Attesi, e accidenti se attesi. Attesi per altri due mesi.

Il cassetto del Non Può Capitare a Me mi aveva riconsegnato un altro importante ricordo, una di quelle perle di saggezza che il tempo a volte rende opache. Mia madre era sempre stata un’accanita fumatrice e mio nonno, per invogliarla a smettere, le aveva più volte consigliato una delle tecniche più antiche del mondo: il dosaggio. Dosare il consumo di sigarette, segnare con la pignoleria di un notaio i soldi spesi in Camel, armarsi di contagocce per controllare quante boccate di fumo prendeva al giorno. Dopo qualche settimana sfidarsi ad abbassare i risultati era quasi diventato un gioco, e sapete cosa? Alla fine aveva funzionato. Mia madre non aveva smesso, ma aveva significativamente dimezzato i suoi record di consumo. Si era resa conto, mi ripeteva spesso, che non voleva ritrovarsi i polmoni conciati come ciminiere di fabbrica; probabilmente era già così, ma le piaceva pensare che fossero solo un poco abbrustoliti. È proprio vero che lo stoico ottimismo di alcune mamme circa la propria salute è imbattibile.

Anche io ripiegai sul consiglio del nonno. Lo riciclai, per meglio dire, perché molto spesso i vecchi metodi si rivelano i migliori. Dissi a Bill che non potevo più permettermi la dose del giovedì e che per un lasso di tempo indeterminato ne avrei fatto a meno, anche se i miei piani erano ben differenti. La domenica rovesciavo il contenuto della bustina sul tavolo e con un righello dividevo la polvere in quattro striscioline, ognuna delle quali valeva per quattro dì della settimana. Per tre giorni su sette rimanevo quindi a naso asciutto; questi dì di meditazione spirituale, come mi piaceva chiamarli, erano il lunedì, il mercoledì e il venerdì.

Per i primi tempi le crisi di astinenza furono molto convincenti, ma non abbastanza. Ero abituato a pedalare un po’ tutti i giorni e all’inizio rimanere settantadue ore senza eroina si rivelò difficile. Avevo scoperto che un bagno con un po’ di succo di limone mi dava un poco di tregua dagli attacchi di prurito e che sfogare la mia dipendenza su qualcos’altro mi aiutava a non pensarci. Ebbene, la sfogai nel ristorante italiano dell’altro isolato, con tanta pasta e tanto pomodoro, tanto che nel giro di poche settimane misi su un bel sei chili. Non mi spiaceva, un po’ di carne in più sulle ossa non mi avrebbe fatto male.
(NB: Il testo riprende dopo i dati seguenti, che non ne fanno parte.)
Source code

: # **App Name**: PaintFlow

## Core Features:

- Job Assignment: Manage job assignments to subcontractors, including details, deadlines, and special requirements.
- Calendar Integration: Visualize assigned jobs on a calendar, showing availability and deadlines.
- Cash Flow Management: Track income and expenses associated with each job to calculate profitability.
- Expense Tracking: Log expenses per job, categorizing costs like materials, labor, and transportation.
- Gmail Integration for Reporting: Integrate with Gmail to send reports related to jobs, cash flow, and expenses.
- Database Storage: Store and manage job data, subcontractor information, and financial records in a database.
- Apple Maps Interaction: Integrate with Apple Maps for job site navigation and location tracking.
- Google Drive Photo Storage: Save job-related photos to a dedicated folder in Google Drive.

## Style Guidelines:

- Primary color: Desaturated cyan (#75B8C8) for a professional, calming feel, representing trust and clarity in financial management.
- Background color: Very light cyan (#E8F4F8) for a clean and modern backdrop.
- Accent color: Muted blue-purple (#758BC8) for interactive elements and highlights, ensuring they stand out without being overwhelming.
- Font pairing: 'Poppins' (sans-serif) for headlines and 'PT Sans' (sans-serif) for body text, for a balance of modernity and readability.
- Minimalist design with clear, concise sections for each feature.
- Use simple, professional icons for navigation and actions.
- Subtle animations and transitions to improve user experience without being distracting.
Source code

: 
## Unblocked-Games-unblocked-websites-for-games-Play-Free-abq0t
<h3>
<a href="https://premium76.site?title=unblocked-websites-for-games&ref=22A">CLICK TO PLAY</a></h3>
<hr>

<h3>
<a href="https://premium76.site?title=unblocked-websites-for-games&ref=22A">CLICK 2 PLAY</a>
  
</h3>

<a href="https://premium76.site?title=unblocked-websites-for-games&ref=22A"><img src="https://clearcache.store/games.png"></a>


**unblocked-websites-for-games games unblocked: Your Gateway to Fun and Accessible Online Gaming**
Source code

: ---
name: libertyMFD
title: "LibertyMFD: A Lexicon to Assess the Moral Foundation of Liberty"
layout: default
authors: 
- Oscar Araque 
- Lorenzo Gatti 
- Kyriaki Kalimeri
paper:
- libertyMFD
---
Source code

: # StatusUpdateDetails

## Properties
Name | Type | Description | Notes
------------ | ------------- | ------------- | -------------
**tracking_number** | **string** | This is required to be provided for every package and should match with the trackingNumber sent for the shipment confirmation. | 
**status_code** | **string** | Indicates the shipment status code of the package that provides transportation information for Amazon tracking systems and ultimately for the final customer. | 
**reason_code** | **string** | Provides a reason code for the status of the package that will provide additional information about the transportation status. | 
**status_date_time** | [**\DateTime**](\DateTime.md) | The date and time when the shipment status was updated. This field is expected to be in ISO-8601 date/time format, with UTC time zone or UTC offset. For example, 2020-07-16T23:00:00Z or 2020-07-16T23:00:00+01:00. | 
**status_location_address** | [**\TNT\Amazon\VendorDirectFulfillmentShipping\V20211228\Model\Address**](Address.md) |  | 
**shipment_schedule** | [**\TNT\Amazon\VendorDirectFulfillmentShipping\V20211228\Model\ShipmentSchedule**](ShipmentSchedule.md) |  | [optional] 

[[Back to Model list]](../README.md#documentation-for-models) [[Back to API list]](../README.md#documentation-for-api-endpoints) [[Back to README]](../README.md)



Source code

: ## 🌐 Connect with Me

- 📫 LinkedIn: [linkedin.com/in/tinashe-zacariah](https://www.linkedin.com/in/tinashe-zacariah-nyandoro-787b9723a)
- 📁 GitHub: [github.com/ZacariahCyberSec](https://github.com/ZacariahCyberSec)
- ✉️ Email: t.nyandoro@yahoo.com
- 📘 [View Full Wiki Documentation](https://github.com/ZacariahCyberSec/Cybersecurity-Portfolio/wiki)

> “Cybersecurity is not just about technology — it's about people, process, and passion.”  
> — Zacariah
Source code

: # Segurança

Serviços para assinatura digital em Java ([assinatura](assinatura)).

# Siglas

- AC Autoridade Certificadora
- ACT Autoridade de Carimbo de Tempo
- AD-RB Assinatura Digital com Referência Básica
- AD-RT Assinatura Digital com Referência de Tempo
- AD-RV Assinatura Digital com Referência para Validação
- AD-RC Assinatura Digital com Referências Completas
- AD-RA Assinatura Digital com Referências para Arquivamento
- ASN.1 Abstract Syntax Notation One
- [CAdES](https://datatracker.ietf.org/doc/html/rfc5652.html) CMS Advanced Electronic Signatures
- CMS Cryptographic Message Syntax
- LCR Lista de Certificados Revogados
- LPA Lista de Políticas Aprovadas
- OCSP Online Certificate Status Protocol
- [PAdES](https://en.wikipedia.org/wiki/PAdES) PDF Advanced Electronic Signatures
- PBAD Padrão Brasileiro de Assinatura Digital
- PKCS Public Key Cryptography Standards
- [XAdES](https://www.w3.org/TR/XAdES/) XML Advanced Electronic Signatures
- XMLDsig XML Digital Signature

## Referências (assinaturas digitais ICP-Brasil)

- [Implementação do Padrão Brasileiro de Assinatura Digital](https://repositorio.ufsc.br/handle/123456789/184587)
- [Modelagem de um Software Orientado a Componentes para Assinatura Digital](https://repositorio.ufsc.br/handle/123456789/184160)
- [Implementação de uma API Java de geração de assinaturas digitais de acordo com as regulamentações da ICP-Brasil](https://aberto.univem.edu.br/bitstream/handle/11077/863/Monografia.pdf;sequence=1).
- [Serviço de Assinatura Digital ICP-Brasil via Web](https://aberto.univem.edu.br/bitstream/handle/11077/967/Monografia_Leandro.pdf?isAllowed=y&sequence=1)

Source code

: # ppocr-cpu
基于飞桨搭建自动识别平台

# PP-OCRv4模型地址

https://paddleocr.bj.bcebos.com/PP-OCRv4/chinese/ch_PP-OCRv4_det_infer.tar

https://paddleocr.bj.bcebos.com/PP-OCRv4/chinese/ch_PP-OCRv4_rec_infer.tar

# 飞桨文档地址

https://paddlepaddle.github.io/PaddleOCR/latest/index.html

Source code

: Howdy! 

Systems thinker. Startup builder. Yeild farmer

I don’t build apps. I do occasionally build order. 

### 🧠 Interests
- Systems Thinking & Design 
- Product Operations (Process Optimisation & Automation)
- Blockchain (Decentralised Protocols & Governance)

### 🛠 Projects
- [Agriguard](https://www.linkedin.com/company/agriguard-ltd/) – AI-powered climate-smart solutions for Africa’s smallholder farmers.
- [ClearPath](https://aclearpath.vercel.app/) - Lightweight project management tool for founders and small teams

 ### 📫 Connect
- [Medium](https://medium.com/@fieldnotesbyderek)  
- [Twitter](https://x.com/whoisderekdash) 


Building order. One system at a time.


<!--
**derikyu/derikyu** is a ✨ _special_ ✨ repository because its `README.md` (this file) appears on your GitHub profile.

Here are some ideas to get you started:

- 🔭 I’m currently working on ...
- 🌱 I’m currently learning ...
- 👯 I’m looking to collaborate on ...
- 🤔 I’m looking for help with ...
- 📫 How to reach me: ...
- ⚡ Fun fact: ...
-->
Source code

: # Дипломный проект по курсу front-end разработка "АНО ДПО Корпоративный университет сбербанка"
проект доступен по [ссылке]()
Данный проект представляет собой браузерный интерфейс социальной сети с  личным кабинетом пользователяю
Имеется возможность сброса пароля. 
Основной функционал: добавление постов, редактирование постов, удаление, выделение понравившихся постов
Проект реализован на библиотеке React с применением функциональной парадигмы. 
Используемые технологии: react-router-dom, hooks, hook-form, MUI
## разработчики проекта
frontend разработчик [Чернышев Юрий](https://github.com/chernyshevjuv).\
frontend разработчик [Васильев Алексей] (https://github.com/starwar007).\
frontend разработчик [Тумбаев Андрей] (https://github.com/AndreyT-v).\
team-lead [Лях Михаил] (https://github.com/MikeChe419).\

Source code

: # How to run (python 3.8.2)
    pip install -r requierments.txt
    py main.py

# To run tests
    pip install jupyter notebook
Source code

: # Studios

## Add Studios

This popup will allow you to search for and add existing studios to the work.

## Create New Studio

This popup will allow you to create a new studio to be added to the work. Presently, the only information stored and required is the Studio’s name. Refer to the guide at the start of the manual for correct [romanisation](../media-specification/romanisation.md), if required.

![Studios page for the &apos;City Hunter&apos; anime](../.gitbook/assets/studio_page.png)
Sì, sostituire l’eroina con la cucina mediterranea mi diede un aspetto un po’ più sano. Ero sempre rimasto pallido di carnagione e magro nella corporatura, quasi secco oserei dire, ma la mia nuova dieta stava dando i primi frutti. L’idea di entrare in un centro di recupero mi corteggiò a partire dal primo mese, ma era anche vero che la disintossicazione assistita non scappava; piuttosto, volevo prima accertarmi che quello pronto fossi io. Imporsi la regola del dosaggio era un modo per rendersi presentabili quando sarebbe venuto il momento di alzare la cornetta e di dire a qualcuno: “Ehi, aiutatemi a smettere.” Se lo avessi fatto nelle condizioni in cui ero quella sera di novembre, quando mi ero intrattenuto per una chiacchierata da Winchester’s, probabilmente gli assistenti del centro mi avrebbero squadrato da capo a piedi e mi avrebbero indicato in silenzio una porticina con scritto “obitorio”. E no, il pensiero non era per nulla allettante. Contavo di essere pronto a rivolgermi ad un centro entro ancora due mesetti, dopo aver aumentato da tre a quattro i dì di meditazione spirituale.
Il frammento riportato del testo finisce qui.